4. Ok, si la lipo da 16V, los LEDs se iluminarán mejor, es un dato importante, y por supuesto, tendré que regularla porque 2.5A a 16V son más del doble de Watts que dice el vendedor que es la bomba... y no quisiera fundirlas...

Entonces, si la batería es incorrecta y la tensión demasiado alta, deberé regular la salida con 2 o 3 reguladores? 1 para el arduino, otro para el servo (por eso de que hay que usar diferentes baterías para un servo) y otra para las bombas. Y entonces, qué batería me recomendáis y que reguladores?

os agradezco mucho vuestro esfuerzo y tiempo, de verdad.

gracias,

un saludo.


----------



## romeroperez (Sep 1, 2014)

bueno, gracias a todos, creo que ya me ha quedado claro. solo tengo que regular la salida de la bateria a 5.5V para el arduino y para el servo. los leds los conecto directamente, y probaré con un regulador conmutado variable si es que existen para los motores y así elegir bien la potencia que necesito 

gracias a todos, como siempre un placer.

un saludo.


----------



## Fogonazo (Sep 1, 2014)

romeroperez dijo:


> bueno, gracias a todos, creo que ya me ha quedado claro. solo tengo que regular la salida de la bateria a 5.5V para el arduino y para el servo. los leds los conecto directamente, y *probaré con un regulador conmutado variable si es que existen* para los motores y así elegir bien la potencia que necesito
> 
> gracias a todos, como siempre un placer.
> 
> un saludo.



Busca información sobre:

L4960
LM2576


----------



## romeroperez (Sep 1, 2014)

Fogonazo dijo:


> Busca información sobre:
> 
> L4960
> LM2576



hola fogonazo, gracias por la respuesta. te cuento... lm2576 me vendría muy bien la versión de 5V ó 12V para el arduino y/o el servo. Pero para los motores... me recomiendas usar 6 reguladores? el L4960 tiene una eficiencia del 90%, lo que es un 60% de pérdida. Es que los motores necesitarían 1.5A a 12V cada uno.. claro que ya he buscado y no encuentro ninguno de 9A  como lo ves?

un saludo.



bueno, conectaré los motores directamente, y que sea lo que dios quiera... gracias.


----------



## Fogonazo (Sep 1, 2014)

romeroperez dijo:


> hola fogonazo, gracias por la respuesta. te cuento... lm2576 me vendría muy bien la versión de 5V ó 12V para el arduino y/o el servo. Pero para los motores... me recomiendas usar 6 reguladores? el L4960 tiene una eficiencia del 90%, *lo que es un 60% de pérdida*. Es que los motores necesitarían 1.5A a 12V cada uno.. claro que ya he buscado y no encuentro ninguno de 9A  como lo ves?
> 
> un saludo.
> 
> ...



Si tienen una eficiencia del *90%* las pérdidas son del *10%*, ¿ Que cuenta estás haciendo ?


----------



## papirrin (Sep 1, 2014)

> bueno, gracias a todos, creo que ya me ha quedado claro. solo tengo que regular la salida de la bateria a 5.5V para el arduino y para el servo.
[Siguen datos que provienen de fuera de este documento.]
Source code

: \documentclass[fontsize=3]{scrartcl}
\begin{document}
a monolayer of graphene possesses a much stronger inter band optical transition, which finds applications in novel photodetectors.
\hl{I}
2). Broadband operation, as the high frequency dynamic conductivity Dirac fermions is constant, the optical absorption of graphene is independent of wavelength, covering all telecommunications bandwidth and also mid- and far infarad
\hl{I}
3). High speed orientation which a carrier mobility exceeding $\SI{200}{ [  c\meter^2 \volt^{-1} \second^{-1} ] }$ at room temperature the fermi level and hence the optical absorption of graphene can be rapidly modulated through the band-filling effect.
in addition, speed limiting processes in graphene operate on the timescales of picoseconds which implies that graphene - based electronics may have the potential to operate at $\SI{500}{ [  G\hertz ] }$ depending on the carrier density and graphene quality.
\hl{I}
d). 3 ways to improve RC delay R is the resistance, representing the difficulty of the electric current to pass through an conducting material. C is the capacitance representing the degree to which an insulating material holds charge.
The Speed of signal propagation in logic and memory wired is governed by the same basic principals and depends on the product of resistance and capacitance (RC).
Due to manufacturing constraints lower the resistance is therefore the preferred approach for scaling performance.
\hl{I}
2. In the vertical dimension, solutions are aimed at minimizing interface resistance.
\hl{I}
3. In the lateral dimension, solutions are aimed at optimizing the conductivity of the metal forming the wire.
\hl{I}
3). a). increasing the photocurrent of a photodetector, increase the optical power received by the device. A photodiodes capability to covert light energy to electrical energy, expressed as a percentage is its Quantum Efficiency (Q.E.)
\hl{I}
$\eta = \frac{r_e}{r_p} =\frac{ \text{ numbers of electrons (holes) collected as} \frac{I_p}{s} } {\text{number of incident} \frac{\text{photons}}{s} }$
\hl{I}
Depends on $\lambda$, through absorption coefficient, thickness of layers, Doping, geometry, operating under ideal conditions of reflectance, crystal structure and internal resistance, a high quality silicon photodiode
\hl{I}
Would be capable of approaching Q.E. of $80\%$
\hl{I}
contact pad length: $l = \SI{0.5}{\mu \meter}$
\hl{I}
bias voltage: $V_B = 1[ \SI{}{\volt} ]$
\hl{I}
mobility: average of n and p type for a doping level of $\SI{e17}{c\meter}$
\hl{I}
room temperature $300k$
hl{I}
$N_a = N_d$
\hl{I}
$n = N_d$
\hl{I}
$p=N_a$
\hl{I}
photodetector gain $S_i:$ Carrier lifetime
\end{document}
ya consideraste y descartaste el poner una bateria de menor voltaje e independiente para el control del arduino y los servos, asi evitas posibles interferencias que producen los motores.


----------



## romeroperez (Sep 1, 2014)

Fogonazo dijo:


> Si tienen una eficiencia del *90%* las pérdidas son del *10%*, ¿ Que cuenta estás haciendo ?



de poner 6 reguladores...



papirrin dijo:


> ya consideraste y descartaste el poner una bateria de menor voltaje e independiente para el control del arduino y los servos, asi evitas posibles interferencias que producen los motores.



yo es que leí que las de lipo tienen muy poca caída, y pensé que la de 14.8 serían esos 14.8V... pero poner una de 11.1V, sería una opción. lo he pensado, y va a ser que es una solución.
cuando esté cargada la de 11.1V cuanta tensión subirá?  y cuando esté descargada (11.1 ~ 12V) cuanta intensidad dará?


----------



## Scooter (Sep 1, 2014)

Sigue siendo el 90% si pones uno o si pones un millón.


----------



## romeroperez (Sep 1, 2014)

Scooter dijo:


> Sigue siendo el 90% si pones uno o si pones un millón.



Ok, perfecto. Entonces usar una batería 14.8 con 6 reguladores de 2.5A a 13 ~ 14V sería mejor que poner una batería de 11.1V y conectar directamente?
porque a mí lo que me gustaría es sacarles un poco más de potencia, nada más...


----------



## Scooter (Sep 1, 2014)

No, una batería conectada directamente es el 100% (mas o menos, algo perderán los cables)
A mi me gustaría ser un poco mas alto pero con  46 años no creo que crezca. Osea que lo que no va en llantos va en suspiros, si le sacas mas potencia la batería dura menos. Si usas conversores del tipo que sea pierdes si o si, claro que dentro de esas pérdidas pueden ser mas o menos asumibles.


----------



## papirrin (Sep 1, 2014)

> yo es que leí que las de lipo tienen muy poca caída, y pensé que la de 14.8 serían esos 14.8V... pero poner una de 11.1V, sería una opción. lo he pensado, y va a ser que es una solución.
> cuando esté cargada la de 11.1V cuanta tensión subirá?  y cuando esté descargada (11.1 ~ 12V) cuanta intensidad dará?



no, yo decia que usaras la de los 14.8V para los motores que es lo que mas consume (Casi 9A), y *aparte* una bateria de lo mas proximo a 5V, para alimentar el arduino y los servos.

me parece que regular el voltaje a los motores de las bombas es algo inecesario. XD


----------



## romeroperez (Sep 1, 2014)

papirrin dijo:


> no, yo decia que usaras la de los 14.8V para los motores que es lo que mas consume (Casi 9A), y *aparte* una bateria de lo mas proximo a 5V, para alimentar el arduino y los servos.
> 
> me parece que regular el voltaje a los motores de las bombas es algo inecesario. XD



jejeje perfecto, es una buena solución  haré eso pues. usaré 2 baterías, una para el arduino y el servo, otra para los motores! sin regular nada. es la mejor solución, sin duda.

gracias a todos, espero que todo bien.

un saludo.


----------